Fisco exige pagamento por sonegação, já que governo Morando não fez recolhimento ao Pasep

Raphael Rocha
Do Diário do Grande ABC

08/03/2021 | 00:01


A Receita Federal multou a Prefeitura de São Bernardo, sob gestão de Orlando Morando (PSDB), por falta de recolhimento ao Pasep (Programa de Formação do Patrimônio do Servidor Público). O município foi intimado a pagar R$ 26,4 milhões, valor que inclui a ausência do pagamento, juros e multa. A penalidade foi aplicada por sonegação de impostos, uma vez que o dinheiro foi arrecadado junto aos vencimentos dos trabalhadores.

O Diário teve acesso ao auto de infração aplicado pela Delegacia da Receita Federal contra o SBCPrev, instituto de Previdência do funcionalismo público municipal, datado de 25 de novembro. No documento, o Fisco listou que o governo Morando deixou de contribuir com R$ 14,1 milhões. Além disso, foi aplicada multa de R$ 10,5 milhões. Com juros de R$ 1,8 milhão.
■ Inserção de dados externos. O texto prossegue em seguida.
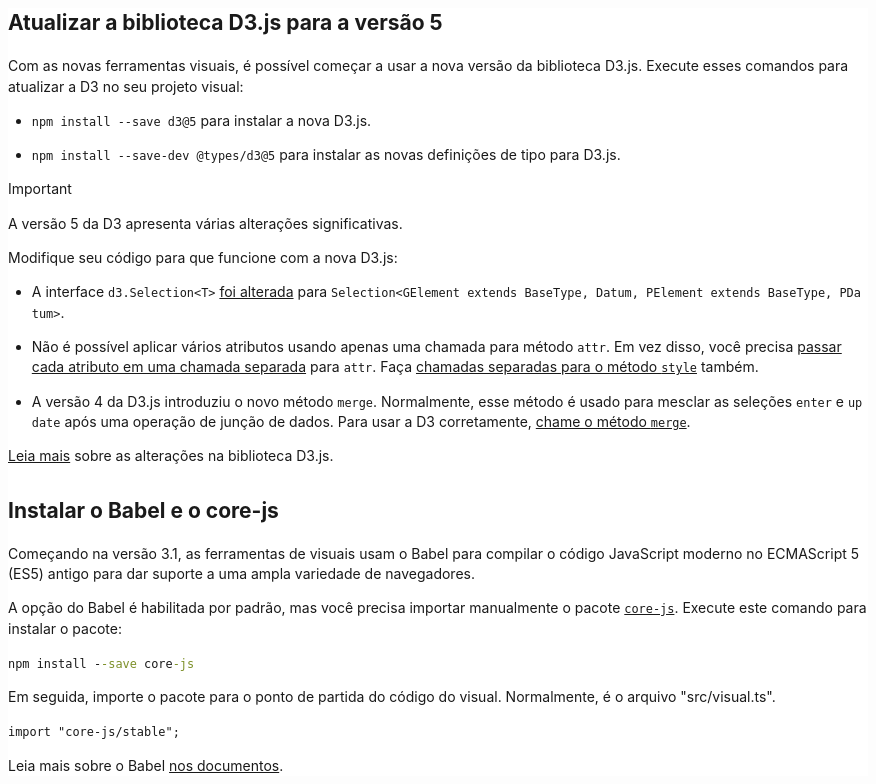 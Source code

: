 ## <a name="update-the-d3js-library-to-version-5"></a>Atualizar a biblioteca D3.js para a versão 5

Com as novas ferramentas visuais, é possível começar a usar a nova versão da biblioteca D3.js. Execute esses comandos para atualizar a D3 no seu projeto visual:

- `npm install --save d3@5` para instalar a nova D3.js.

- `npm install --save-dev @types/d3@5` para instalar as novas definições de tipo para D3.js.

> [!IMPORTANT]
> A versão 5 da D3 apresenta várias alterações significativas.

Modifique seu código para que funcione com a nova D3.js:

- A interface `d3.Selection<T>` [foi alterada](https://github.com/Microsoft/PowerBI-visuals-sampleBarChart/commit/af2ff9fb0fc70bd94ea0c604d75a362411d5abeb#diff-433142f7814fee940a0ffc98dc75bfcbR157) para `Selection<GElement extends BaseType, Datum, PElement extends BaseType, PDatum>`.

- Não é possível aplicar vários atributos usando apenas uma chamada para método `attr`. Em vez disso, você precisa [passar cada atributo em uma chamada separada](https://github.com/Microsoft/PowerBI-visuals-sampleBarChart/commit/af2ff9fb0fc70bd94ea0c604d75a362411d5abeb#diff-433142f7814fee940a0ffc98dc75bfcbR278) para `attr`. Faça [chamadas separadas para o método `style`](https://github.com/Microsoft/PowerBI-visuals-sampleBarChart/commit/af2ff9fb0fc70bd94ea0c604d75a362411d5abeb#diff-433142f7814fee940a0ffc98dc75bfcbR247) também.

- A versão 4 da D3.js introduziu o novo método `merge`. Normalmente, esse método é usado para mesclar as seleções `enter` e `update` após uma operação de junção de dados. Para usar a D3 corretamente, [chame o método `merge`](https://github.com/Microsoft/PowerBI-visuals-sampleBarChart/commit/83fe8d52d362dccd0034dd8e32c94080d9376b29#diff-433142f7814fee940a0ffc98dc75bfcbR272).

[Leia mais](https://github.com/d3/d3/blob/master/CHANGES.md) sobre as alterações na biblioteca D3.js.

## <a name="install-babel-and-core-js"></a>Instalar o Babel e o core-js

Começando na versão 3.1, as ferramentas de visuais usam o Babel para compilar o código JavaScript moderno no ECMAScript 5 (ES5) antigo para dar suporte a uma ampla variedade de navegadores.

A opção do Babel é habilitada por padrão, mas você precisa importar manualmente o pacote [`core-js`](https://www.npmjs.com/package/core-js). Execute este comando para instalar o pacote:

```cmd
npm install --save core-js
```

Em seguida, importe o pacote para o ponto de partida do código do visual. Normalmente, é o arquivo "src/visual.ts".

```JS
import "core-js/stable";
```

Leia mais sobre o Babel [nos documentos](https://babeljs.io/docs/en/).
A Receita, inclusive, sugeriu plano de pagamento para a Prefeitura, com a perspectiva de concessão de abatimento da quantia final. Se o governo optasse pelo pagamento à vista, haveria desconto de 50% nas multas. Se aceitasse o parcelamento dentro de 30 dias a partir da notificação, a redução da penalidade seria de 40%.

O Executivo, entretanto, avisou que buscará resolver a situação na Justiça. “A Prefeitura de São Bernardo, por meio do Instituto de Previdência, informa que foi notificada sobre o auto que apura a existência de débito tributário correspondente ao Pasep, sendo que o valor exigido está em discussão judicial”, informou o governo Morando, por nota.

De acordo com a administração tucana, “foi observado o fato de que muitos regimes próprios de Previdência de outros municípios não pagam o Pasep ou adotam bases de cálculos diversas entre si para o seu recolhimento”. “Tendo em vista judicialização do débito apurado pela Receita Federal, a SBCPrev não aceitou o valor e busca o reconhecimento judicial.”

A notificação da Receita com relação à dívida aconteceu no mesmo dia em que a Câmara de São Bernardo aprovou projeto de lei de autoria de Morando que aumentava o percentual da alíquota previdenciária dos vencimentos dos servidores, passando de 11% para 14%. Na justificativa da proposta, a Prefeitura alegava que portaria do Ministério da Economia exigia a readequação dos valores até o dia 31 de dezembro de 2020, em prazo inadiável. 

Ao Diário, o governo declarou que a majoração da alíquota não tem relação com o auto de infração da Receita Federal.

A equipe do Diário conversou com servidores que atuam no SBCPrev e, sob anonimato, alguns relataram que o antigo diretor-superintendente da autarquia, Marcos Galante Vial, conhecido como Arouca, tinha ciência do problema. Funcionário de carreira da Prefeitura, Arouca recebia R$ 20.647,11 brutos, mas acumulava alguns benefícios pelo tempo de carreira – assim, os vencimentos superavam os R$ 30 mil.

O atual diretor-superintendente do SBCPrev é Pedro Pinheiro, que foi secretário de Administração no primeiro mandato do tucano. Arouca retornou às funções como servidor concursado.